Kevin McCarthy courts upstate Jews to save House Majority
House Speaker Kevin McCarthy has made at least three pilgrimages to upstate New York recently to confer with Orthodox Jewish leaders who head voting blocs critical to swing-district Republicans.
The trips come as McCarthy eyes a path to saving his razor-thin five seat House majority — much of which he owes to a red wave that hit New York, even while skipping the rest of the country.
“We have a lot in common, when you think about it,” McCarthy, 58 and a devout Baptist, said of his rapport with leading rabbis. “The more they look at the policies Republicans have with freedom, and family, and freedom of religion I think it’s making a difference, especially in upstate.“
Days before the 2022 midterm elections, McCarthy traveled to the Hasidic village of New Square in Rockland County to confer with Rabbi David Twersky.
The 82-year-old rabbi was backing Democrat Sean Patrick Maloney and McCarthy showed up to plead for an 11th-hour switch.
The mission failed, but McCarthy vowed he’d be back. Maloney was bested anyway by GOP candidate Mike Lawler.
In March he returned and met with Twersky again — this time with Lawler by his side. In July, McCarthy sent a personal letter to mark the wedding of Twersky’s granddaughter and laid on the schmaltz.
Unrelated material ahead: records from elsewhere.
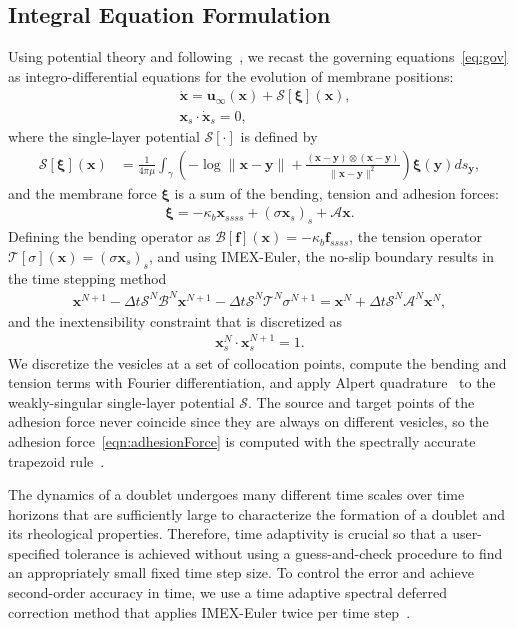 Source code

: \documentclass[prf,superscriptaddress,showkeys,longbibliography]{revtex4-1}
\renewcommand{\AA}{\mathcal{A}}
\newcommand{\BB}{\mathcal{B}}
\newcommand{\ff}{\mathbf{f}}
\renewcommand{\SS}{\mathcal{S}}
\newcommand{\TT}{\mathcal{T}}
\newcommand{\uu}{\mathbf{u}}
\newcommand{\xx}{\mathbf{x}}
\newcommand{\xxi}{\boldsymbol{\xi}}
\newcommand{\yy}{\mathbf{y}}
\begin{document}
\begin{appendices}
\section{Integral Equation Formulation}
\label{sec:AppendixB}
Using potential theory and following~\cite{Veerapaneni2009_JCP}, we recast the governing equations~\eqref{eq:gov} as integro-differential equations for the evolution of membrane positions: 
%
\begin{align*}
  &\dot{\xx} = \uu_{\infty}(\xx) + \SS[\xxi](\xx), \\
  &\xx_s \cdot \dot{\xx}_s = 0,
 \end{align*}
%
where the single-layer potential $\SS[\cdot]$ is defined by
\begin{align}
  \SS[\xxi](\xx) &= \frac{1}{4\pi\mu} \int_\gamma \left(
    -\log \|\xx - \yy\| + \frac{(\xx - \yy) \otimes (\xx - \yy)}{\|\xx - \yy\|^2} \right) 
    \xxi(\yy) ds_\yy, 
  \label{eqn:SLP}
\end{align}
%
and the membrane force $\xxi$ is a sum of the bending, tension and adhesion forces: 
\begin{align}
\xxi = -\kappa_b \xx_{ssss} + (\sigma \xx_s)_s + \AA\xx.
\label{eqn:traction}
\end{align}
Defining the bending operator as $\BB[\ff](\xx) = -\kappa_b \ff_{ssss}$,
the tension operator $\TT[\sigma](\xx) = (\sigma \xx_s)_s$, and using
IMEX-Euler, the no-slip boundary results in the time stepping method
\begin{align*}
  \xx^{N+1} - \Delta t \SS^N \BB^N \xx^{N+1} - 
    \Delta t \SS^N \TT^N \sigma^{N+1} = \xx^N + 
    \Delta t \SS^N \AA^N \xx^N,
\end{align*}
and the inextensibility constraint that is discretized as
\begin{align*}
  \xx_s^{N} \cdot \xx_{s}^{N+1} = 1.
\end{align*}
We discretize the vesicles at a set of collocation points, compute the
bending and tension terms with Fourier differentiation, and apply Alpert
quadrature~\cite{alp1999} to the weakly-singular single-layer potential
$\SS$.  The source and target points of the adhesion force never
coincide since they are always on different vesicles, so the adhesion
force~\eqref{eqn:adhesionForce} is computed with the spectrally accurate
trapezoid rule~\cite{tre-wei2014}.  

The dynamics of a doublet undergoes many different time scales over time
horizons that are sufficiently large to characterize the formation of a
doublet and its rheological properties.  Therefore, time adaptivity is
crucial so that a user-specified tolerance is achieved without using a
guess-and-check procedure to find an appropriately small fixed time step
size.  To control the error and achieve second-order accuracy in time,
we use a time adaptive spectral deferred correction method that
applies IMEX-Euler twice per time step~\cite{quaife2016adaptive}. 



\end{appendices}
\end{document}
“Your guidance and wisdom have undoubtedly played a significant role in shaping your granddaughter’s life and guiding her to this moment,” the speaker wrote.
McCarthy also visited Hasidic Jews in Monticello in Sullivan County at a fundraiser for Rep. Marc Molinaro. He was hosted by the nonprofit Tzedek Association and its politically influential leader, Rabbi Moshe Margaretten.
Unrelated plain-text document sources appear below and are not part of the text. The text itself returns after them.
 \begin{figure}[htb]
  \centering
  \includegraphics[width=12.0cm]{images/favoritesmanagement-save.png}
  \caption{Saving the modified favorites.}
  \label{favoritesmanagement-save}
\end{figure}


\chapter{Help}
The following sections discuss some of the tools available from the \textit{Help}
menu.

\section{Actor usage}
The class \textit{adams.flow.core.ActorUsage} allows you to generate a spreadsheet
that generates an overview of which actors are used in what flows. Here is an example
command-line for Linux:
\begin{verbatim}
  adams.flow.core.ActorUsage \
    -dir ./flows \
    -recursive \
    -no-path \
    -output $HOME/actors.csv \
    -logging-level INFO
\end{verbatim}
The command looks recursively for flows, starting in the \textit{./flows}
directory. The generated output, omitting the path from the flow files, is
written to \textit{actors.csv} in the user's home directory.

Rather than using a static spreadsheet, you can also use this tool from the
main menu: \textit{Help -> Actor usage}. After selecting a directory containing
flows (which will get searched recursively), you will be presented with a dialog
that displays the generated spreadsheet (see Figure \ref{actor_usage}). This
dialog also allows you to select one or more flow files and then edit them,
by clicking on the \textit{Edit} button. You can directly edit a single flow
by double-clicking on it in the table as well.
“He was extremely kind and he was very positive and we know the speaker is a friend of the Jewish community. For many years has has supported our values and it was a great honor for us to meet him,” Margaretten said.
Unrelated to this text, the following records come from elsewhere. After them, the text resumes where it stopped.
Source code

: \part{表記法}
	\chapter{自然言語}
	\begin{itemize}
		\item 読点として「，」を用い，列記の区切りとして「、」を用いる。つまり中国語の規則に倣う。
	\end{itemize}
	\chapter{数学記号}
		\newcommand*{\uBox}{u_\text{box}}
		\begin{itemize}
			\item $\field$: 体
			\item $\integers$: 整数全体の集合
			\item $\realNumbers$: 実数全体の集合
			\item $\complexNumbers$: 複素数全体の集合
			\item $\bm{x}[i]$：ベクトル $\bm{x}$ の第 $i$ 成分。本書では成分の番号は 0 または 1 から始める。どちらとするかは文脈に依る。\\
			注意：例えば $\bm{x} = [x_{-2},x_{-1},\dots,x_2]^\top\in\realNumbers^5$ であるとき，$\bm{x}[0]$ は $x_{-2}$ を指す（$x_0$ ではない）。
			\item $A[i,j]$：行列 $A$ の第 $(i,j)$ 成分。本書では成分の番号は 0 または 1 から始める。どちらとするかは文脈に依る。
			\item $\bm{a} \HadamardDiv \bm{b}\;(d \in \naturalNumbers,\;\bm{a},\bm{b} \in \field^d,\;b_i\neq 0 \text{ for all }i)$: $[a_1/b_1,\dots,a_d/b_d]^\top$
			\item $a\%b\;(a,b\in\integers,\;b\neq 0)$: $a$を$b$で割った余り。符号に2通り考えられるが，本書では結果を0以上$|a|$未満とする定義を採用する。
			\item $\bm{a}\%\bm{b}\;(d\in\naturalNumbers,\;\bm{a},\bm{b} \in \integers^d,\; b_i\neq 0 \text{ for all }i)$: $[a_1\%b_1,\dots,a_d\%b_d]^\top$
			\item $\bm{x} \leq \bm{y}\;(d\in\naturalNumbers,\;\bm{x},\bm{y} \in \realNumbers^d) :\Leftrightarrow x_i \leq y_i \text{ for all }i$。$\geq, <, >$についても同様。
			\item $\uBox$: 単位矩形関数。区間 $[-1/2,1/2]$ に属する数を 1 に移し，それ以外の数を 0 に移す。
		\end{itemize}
Secular Jews are one of the most reliably Democratic voting blocs in the country, but the rapidly-growing Hasidic population leans conservative. Both Lawler and Molinaro each squeaked by Democratic opponents in 2022 by a few thousand votes.
House Democratic Leader Rep. Hakeem Jeffries has also been angling for religious Jews. In June he held a meeting in the upstate Satmar Jewish enclave of Kiryas Joel, with spiritual leader Aaron Teitelbaum.
McCarthy said he was confident the Orthodox community would come through for the GOP in 2024.
“Hakeem can run for them but what is he going to do but apologize for his other members for their antiSemitism?” McCarthy said, referring to liberal Dems like Minnesota Rep. Ilhan Omar, who was ousted from her seat on the House Foreign Affairs Committee over past remarks about Jews. “What do you do when they just attack the Jewish faith and the comments they make? It’s really appalling.”